### DIRECTIONS FOR THIS TASK:
Determine the count of lines in the following entries that contain the string "using". Write only the number.

########

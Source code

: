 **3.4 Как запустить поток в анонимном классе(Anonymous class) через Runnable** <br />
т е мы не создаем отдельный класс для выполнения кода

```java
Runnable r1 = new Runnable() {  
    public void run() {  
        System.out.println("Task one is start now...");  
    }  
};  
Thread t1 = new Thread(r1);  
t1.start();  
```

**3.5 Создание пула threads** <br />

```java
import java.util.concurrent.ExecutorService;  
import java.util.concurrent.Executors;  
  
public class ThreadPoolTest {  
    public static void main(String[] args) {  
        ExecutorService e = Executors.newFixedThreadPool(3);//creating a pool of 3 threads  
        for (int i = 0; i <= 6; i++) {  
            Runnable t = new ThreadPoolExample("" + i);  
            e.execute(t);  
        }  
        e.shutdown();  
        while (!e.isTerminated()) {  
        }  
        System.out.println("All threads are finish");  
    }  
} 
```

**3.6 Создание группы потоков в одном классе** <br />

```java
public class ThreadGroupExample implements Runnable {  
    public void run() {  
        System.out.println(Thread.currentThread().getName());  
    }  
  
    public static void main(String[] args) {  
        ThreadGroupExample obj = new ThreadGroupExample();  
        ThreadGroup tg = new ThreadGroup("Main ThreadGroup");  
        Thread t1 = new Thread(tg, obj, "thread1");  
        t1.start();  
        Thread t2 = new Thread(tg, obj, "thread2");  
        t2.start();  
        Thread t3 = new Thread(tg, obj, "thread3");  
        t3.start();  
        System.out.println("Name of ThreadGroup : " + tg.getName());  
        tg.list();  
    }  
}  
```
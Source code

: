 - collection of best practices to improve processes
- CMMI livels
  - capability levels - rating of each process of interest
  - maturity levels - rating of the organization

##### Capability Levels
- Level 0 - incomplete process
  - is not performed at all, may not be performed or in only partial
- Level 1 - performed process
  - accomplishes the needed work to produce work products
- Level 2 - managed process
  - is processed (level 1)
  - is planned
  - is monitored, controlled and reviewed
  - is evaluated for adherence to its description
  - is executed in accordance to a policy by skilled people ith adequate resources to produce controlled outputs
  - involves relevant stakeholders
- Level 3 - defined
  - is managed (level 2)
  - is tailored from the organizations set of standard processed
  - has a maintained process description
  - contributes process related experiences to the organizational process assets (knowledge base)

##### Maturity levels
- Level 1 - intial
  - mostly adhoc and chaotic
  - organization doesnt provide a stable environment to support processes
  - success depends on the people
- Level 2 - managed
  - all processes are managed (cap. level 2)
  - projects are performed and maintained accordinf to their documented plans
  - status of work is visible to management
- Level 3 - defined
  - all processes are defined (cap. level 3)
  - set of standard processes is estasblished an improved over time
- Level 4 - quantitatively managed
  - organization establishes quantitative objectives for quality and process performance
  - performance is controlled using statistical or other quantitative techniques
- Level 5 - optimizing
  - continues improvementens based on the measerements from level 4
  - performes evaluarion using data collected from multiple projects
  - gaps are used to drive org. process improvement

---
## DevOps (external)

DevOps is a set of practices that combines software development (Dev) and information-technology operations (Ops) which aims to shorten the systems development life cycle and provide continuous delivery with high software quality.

########

### EXERCISE SOLUTION:
2